Carta ao gen. Braga Netto: o quartel sem partido

Carta ao gen. Braga Netto: o quartel sem partido

“Renunciar seria a solução”
(Waldick Soriano. A Carta. 1964)

Manaus, 3 de abril de 2022

Ilmo. sr. general de exército Walter Souza Braga Netto, ex-quase-futuro pré-candidato a vice-presidente da República

Brasília – DF

Selva, meu general! Selva!

Inspirado na música “A Carta” de Waldick Soriano, eu ia abrir esta missiva com a palavra “Saudações”. Decidi, porém, trocá-la pelo grito “Selva”, por estar mais de acordo com a defesa que V.S.ª faz do golpe militar de 1964 na nota lida nos quarteis nesse 1º de abril – o Dia da Mentira.
Então, “escrevo esta carta, não repare os senões, para dizer o que sinto” – como canta o saudoso Waldick. Com todo respeito, general, me diga, o senhor, que agora é um político fardado do PL (vixe, vixe, se gritar pega centrão…) não tem vergonha de tratar os quartéis e o povo brasileiro como uma cambada de débeis mentais?
É preciso muito cinismo, desfaçatez e certeza de impunidade dizer que a ditadura empresarial-militar foi “um marco histórico da política brasileira”, que nos deixou “um legado de paz, de liberdade e de democracia”, quando o Ministério Público Federal (MPF) já classificou a apologia da ditadura como “ato ilícito”, que demonstra “verdadeiro menoscaso” em relação à Constituição e ao estado democrático de direito e, por isso, pediu a retirada da nota do portal oficial do governo federal.

Abrilada de 64

Esta petição do MPF assinada pelo procurador Pablo Coutinho Barreto se refere à ditadura militar como “regime antidemocrático, violador de liberdades e contrário à dignidade humana, que vulnera, de forma drástica, os fundamentos da República Federativa do Brasil”.
Ele tem razão. É um deboche afirmar que a execrável “abrilada de 1964” fortaleceu a democracia, como é dito na nota, quando o golpe começou justamente rasgando a Constituição ao destituir um presidente eleito pelo voto popular, com o fechamento do Congresso Nacional, a intervenção no Supremo Tribunal Federa (STF) e, depois, a edição do AI-5.

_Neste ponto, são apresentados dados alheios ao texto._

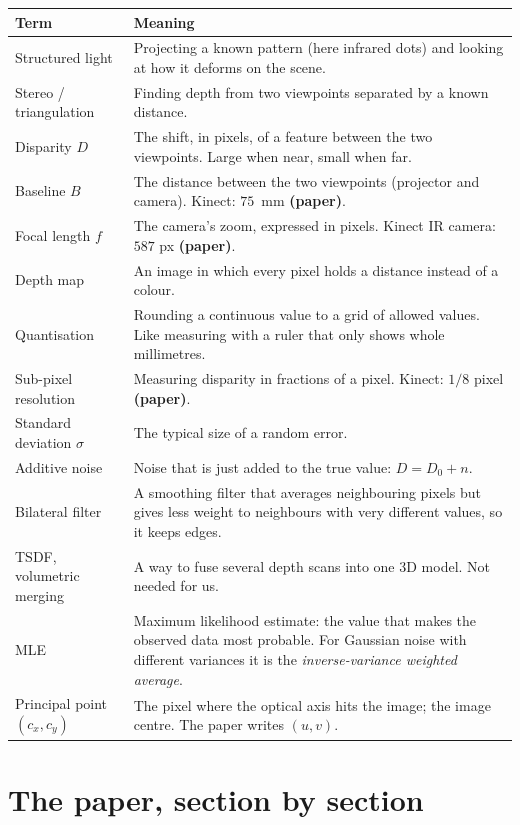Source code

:\documentclass[11pt,a4paper]{article}
\begin{document}
\begin{center}
\begin{tabularx}{\textwidth}{@{}l X@{}}
\toprule
Term & Meaning \\
\midrule
Structured light & Projecting a known pattern (here infrared dots) and looking at how it deforms on the scene. \\
Stereo / triangulation & Finding depth from two viewpoints separated by a known distance. \\
Disparity $D$ & The shift, in pixels, of a feature between the two viewpoints. Large when near, small when far. \\
Baseline $B$ & The distance between the two viewpoints (projector and camera). Kinect: $75$~mm \textbf{(paper)}. \\
Focal length $f$ & The camera's zoom, expressed in pixels. Kinect IR camera: $587$ px \textbf{(paper)}. \\
Depth map & An image in which every pixel holds a distance instead of a colour. \\
Quantisation & Rounding a continuous value to a grid of allowed values. Like measuring with a ruler that only shows whole millimetres. \\
Sub-pixel resolution & Measuring disparity in fractions of a pixel. Kinect: $1/8$ pixel \textbf{(paper)}. \\
Standard deviation $\sigma$ & The typical size of a random error. \\
Additive noise & Noise that is just added to the true value: $D = D_0 + n$. \\
Bilateral filter & A smoothing filter that averages neighbouring pixels but gives less weight to neighbours with very different values, so it keeps edges. \\
TSDF, volumetric merging & A way to fuse several depth scans into one 3D model. Not needed for us. \\
MLE & Maximum likelihood estimate: the value that makes the observed data most probable. For Gaussian noise with different variances it is the \emph{inverse-variance weighted average}. \\
Principal point $(c_x,c_y)$ & The pixel where the optical axis hits the image; the image centre. The paper writes $(u,v)$. \\
\bottomrule
\end{tabularx}
\end{center}

\section{The paper, section by section}
\end{document}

General, trabalhei em vários jornais no Rio de Janeiro, entre eles o Correio da Manhã. Convivi com censores dentro da redação que vetavam a divulgação de notícias. Depois, já no exílio, fui correspondente em Paris do semanário Opinião, que era obrigado a colocar tarjas negras substituindo as matérias censuradas. Mas a censura não se limitou à mídia, como comentou o ministro do Supremo Tribunal Federal (STF) Luís Roberto Barroso:

– Durante a ditadura – escreveu ele – todas as músicas, todos os filmes e todas as novelas tinham que ser previamente submetidos ao Departamento de Censura. As eleições canceladas, o Congresso fechado, parlamentares e professores cassados e estudantes proibidos de se organizarem, assim como muitos sindicalistas foram perseguidos e presos.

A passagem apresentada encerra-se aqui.